Start at the line in the entries below that contains "### colorNames: string[]", stop at the line that contains "magentaBright, cyanBright, whiteBright", and output exactly the lines in that span, both ends included.

Records from a dataset
======

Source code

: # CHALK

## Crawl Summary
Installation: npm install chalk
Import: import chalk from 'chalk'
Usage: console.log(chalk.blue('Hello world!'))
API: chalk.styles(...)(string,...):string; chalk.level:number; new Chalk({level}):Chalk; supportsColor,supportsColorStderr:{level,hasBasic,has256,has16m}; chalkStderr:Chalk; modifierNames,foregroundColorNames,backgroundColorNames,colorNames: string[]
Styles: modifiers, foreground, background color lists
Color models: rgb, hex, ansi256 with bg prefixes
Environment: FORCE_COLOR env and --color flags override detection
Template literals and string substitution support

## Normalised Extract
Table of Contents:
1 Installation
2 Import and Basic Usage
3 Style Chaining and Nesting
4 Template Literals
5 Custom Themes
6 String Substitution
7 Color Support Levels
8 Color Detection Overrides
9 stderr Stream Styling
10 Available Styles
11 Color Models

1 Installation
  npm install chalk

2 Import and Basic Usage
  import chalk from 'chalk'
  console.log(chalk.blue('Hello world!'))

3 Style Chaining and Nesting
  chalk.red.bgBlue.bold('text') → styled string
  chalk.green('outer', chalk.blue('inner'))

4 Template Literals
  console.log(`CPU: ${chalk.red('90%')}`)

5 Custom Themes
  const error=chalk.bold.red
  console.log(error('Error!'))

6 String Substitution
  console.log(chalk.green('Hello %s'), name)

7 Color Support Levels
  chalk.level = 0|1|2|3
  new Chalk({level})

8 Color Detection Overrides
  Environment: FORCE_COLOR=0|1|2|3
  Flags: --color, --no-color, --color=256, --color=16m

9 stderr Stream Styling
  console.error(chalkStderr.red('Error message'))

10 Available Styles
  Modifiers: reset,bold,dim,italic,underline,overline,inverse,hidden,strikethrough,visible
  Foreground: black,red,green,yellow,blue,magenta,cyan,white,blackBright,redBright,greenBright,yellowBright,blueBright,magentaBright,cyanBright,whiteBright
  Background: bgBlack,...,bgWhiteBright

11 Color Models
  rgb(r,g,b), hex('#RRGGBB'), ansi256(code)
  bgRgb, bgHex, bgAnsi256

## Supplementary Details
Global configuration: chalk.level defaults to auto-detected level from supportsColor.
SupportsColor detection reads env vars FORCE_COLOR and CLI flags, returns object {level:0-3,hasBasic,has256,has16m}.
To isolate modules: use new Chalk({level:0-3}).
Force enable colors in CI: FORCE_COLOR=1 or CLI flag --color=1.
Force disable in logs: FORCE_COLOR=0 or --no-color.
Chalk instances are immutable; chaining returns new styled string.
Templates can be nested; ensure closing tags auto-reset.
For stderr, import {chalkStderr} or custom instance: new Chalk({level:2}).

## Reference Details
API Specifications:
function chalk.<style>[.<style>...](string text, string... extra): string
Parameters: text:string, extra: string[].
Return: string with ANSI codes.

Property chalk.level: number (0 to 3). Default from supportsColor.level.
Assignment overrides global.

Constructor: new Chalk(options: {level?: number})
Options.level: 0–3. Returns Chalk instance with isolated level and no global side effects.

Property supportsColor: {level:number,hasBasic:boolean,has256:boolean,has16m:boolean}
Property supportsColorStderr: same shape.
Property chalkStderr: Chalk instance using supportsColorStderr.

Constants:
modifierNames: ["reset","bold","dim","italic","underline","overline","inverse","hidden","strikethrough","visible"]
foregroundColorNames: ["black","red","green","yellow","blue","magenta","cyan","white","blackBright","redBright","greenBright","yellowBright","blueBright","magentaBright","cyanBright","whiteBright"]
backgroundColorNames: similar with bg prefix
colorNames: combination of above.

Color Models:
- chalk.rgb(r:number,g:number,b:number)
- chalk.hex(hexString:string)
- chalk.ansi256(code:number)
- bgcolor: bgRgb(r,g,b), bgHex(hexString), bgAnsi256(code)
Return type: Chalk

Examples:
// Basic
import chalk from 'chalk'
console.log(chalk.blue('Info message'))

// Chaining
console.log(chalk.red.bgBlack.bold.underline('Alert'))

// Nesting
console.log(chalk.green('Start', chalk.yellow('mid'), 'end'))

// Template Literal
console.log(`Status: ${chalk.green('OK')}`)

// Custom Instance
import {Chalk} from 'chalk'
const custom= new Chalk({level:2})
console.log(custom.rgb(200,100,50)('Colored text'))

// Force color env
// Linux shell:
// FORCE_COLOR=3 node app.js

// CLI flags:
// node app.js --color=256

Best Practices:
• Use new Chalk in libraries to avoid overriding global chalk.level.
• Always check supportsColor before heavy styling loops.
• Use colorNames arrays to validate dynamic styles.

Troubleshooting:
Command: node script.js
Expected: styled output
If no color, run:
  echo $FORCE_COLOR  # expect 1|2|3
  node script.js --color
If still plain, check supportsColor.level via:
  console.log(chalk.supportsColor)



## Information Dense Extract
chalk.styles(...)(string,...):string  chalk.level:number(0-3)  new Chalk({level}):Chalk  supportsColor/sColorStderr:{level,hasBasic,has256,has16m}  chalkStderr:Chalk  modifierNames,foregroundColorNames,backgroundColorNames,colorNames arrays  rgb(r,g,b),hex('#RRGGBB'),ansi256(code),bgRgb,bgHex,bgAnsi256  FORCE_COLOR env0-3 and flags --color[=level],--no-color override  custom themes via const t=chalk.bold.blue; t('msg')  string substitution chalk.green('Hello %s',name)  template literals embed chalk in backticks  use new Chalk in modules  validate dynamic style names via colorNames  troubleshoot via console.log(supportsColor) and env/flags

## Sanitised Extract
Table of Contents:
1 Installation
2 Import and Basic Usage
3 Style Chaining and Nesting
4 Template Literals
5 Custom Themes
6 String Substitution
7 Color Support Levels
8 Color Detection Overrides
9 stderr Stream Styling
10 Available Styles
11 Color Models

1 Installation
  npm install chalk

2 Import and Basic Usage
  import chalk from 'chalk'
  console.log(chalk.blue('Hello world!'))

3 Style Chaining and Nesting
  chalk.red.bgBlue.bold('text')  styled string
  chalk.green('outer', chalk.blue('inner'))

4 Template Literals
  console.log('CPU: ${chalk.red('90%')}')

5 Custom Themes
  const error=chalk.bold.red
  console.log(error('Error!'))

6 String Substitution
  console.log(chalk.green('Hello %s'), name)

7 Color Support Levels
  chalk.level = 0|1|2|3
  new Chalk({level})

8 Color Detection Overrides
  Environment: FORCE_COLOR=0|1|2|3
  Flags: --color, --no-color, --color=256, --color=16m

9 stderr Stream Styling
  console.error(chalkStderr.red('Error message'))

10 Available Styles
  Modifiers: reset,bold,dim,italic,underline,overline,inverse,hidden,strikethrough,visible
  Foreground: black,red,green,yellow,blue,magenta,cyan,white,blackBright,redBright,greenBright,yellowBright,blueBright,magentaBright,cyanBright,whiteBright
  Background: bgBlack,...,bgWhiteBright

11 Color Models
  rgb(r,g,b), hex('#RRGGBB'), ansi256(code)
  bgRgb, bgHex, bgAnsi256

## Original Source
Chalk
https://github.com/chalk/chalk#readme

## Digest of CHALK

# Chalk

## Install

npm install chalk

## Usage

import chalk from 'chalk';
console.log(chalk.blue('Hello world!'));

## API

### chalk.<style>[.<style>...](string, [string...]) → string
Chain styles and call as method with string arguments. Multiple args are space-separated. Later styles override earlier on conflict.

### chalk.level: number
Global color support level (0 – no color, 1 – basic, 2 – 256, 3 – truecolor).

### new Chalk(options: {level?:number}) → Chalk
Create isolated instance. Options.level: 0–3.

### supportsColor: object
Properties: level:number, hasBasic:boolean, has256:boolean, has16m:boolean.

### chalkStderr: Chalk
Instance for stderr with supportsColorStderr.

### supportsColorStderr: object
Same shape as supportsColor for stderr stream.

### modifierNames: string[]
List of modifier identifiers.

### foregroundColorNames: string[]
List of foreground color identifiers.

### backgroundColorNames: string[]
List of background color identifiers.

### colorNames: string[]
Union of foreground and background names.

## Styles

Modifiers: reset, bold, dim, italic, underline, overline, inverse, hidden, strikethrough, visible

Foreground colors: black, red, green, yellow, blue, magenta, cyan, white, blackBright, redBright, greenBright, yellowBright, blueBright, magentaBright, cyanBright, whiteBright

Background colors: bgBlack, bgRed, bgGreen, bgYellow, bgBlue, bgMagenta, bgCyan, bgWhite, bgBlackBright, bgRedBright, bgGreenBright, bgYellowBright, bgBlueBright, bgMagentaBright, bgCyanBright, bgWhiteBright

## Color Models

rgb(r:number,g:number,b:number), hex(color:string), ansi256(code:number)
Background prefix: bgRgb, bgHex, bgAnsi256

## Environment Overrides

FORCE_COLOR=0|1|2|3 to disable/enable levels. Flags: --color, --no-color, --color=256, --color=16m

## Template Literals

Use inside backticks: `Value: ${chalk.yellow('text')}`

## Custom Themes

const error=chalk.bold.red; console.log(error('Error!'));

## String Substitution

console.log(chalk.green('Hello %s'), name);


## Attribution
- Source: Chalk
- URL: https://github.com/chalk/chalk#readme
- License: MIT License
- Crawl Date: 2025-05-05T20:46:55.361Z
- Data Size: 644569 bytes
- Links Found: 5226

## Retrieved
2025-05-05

======

Task result =>
### colorNames: string[]
Union of foreground and background names.

## Styles

Modifiers: reset, bold, dim, italic, underline, overline, inverse, hidden, strikethrough, visible

Foreground colors: black, red, green, yellow, blue, magenta, cyan, white, blackBright, redBright, greenBright, yellowBright, blueBright, magentaBright, cyanBright, whiteBright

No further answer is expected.